[Saved entries]
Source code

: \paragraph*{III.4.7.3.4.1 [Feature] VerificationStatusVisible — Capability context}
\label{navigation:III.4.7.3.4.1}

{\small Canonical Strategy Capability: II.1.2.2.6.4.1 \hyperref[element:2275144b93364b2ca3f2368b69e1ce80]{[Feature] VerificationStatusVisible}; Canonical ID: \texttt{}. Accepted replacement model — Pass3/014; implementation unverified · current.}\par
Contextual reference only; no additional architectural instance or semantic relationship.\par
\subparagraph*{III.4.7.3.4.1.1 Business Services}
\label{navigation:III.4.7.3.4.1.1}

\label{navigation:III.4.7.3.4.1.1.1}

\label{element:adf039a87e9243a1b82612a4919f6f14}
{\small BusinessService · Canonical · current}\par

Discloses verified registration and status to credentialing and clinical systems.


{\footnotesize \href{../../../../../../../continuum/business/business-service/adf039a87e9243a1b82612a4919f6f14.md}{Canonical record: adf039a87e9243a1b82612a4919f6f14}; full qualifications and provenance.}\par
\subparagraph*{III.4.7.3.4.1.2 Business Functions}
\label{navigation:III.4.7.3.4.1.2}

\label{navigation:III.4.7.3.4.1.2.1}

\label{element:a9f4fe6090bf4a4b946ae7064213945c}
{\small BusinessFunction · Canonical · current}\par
* * *
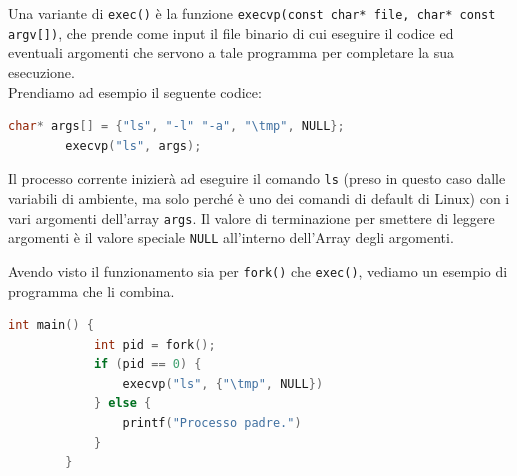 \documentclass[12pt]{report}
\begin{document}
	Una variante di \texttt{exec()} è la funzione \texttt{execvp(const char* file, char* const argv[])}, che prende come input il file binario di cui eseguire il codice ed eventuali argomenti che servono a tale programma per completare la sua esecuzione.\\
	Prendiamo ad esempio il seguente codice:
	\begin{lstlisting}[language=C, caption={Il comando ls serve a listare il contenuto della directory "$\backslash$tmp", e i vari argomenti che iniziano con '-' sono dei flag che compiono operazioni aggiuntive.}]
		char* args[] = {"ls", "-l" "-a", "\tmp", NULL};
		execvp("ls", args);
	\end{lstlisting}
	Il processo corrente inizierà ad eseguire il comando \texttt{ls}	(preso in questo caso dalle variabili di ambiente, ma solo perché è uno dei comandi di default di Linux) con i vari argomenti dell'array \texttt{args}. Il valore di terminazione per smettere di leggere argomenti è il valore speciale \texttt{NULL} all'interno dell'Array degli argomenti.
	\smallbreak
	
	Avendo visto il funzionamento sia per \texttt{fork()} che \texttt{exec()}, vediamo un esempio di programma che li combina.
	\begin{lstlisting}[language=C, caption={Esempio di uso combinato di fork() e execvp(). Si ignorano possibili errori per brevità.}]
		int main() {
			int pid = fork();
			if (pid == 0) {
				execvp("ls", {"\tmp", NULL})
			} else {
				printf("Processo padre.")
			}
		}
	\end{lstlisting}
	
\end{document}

## HOW TO COMPLETE THIS TASK
Your response should be the lines of the entries above that include the string "comando".

## TASK RESULT
	\begin{lstlisting}[language=C, caption={Il comando ls serve a listare il contenuto della directory "$\backslash$tmp", e i vari argomenti che iniziano con '-' sono dei flag che compiono operazioni aggiuntive.}]
	Il processo corrente inizierà ad eseguire il comando \texttt{ls}	(preso in questo caso dalle variabili di ambiente, ma solo perché è uno dei comandi di default di Linux) con i vari argomenti dell'array \texttt{args}. Il valore di terminazione per smettere di leggere argomenti è il valore speciale \texttt{NULL} all'interno dell'Array degli argomenti.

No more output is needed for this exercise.